> _What is expected_: Only lines that contain the string "único" should be returned from the material below.

> _Dataset records_:

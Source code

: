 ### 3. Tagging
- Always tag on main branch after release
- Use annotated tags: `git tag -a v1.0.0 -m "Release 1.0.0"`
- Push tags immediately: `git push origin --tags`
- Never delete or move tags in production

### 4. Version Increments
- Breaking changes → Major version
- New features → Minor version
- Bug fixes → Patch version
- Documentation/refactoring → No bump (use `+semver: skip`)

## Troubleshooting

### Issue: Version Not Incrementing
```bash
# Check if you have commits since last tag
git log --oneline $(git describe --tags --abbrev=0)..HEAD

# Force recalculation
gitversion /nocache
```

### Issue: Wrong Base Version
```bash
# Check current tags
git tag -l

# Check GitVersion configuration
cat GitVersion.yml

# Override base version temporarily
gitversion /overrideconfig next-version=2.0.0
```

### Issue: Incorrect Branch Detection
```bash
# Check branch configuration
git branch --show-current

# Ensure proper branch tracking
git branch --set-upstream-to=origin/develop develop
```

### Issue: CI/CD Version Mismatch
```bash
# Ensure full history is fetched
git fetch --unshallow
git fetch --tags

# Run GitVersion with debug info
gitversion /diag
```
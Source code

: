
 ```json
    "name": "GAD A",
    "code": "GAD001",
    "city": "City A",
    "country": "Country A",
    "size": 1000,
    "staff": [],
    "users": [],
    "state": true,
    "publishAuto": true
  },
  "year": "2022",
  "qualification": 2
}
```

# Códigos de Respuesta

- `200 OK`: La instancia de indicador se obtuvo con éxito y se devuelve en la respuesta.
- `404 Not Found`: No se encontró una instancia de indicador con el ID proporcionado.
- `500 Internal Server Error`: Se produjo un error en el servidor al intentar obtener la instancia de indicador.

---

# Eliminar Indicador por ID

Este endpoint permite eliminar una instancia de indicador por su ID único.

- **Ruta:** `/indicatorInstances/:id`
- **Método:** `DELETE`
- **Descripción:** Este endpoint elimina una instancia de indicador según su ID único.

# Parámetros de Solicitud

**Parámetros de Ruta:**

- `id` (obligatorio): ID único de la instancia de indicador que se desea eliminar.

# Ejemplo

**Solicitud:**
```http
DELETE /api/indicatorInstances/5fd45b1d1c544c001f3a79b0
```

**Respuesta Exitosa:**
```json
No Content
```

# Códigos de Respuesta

> _Result of the task_:
Este endpoint permite eliminar una instancia de indicador por su ID único.
- **Descripción:** Este endpoint elimina una instancia de indicador según su ID único.
- `id` (obligatorio): ID único de la instancia de indicador que se desea eliminar.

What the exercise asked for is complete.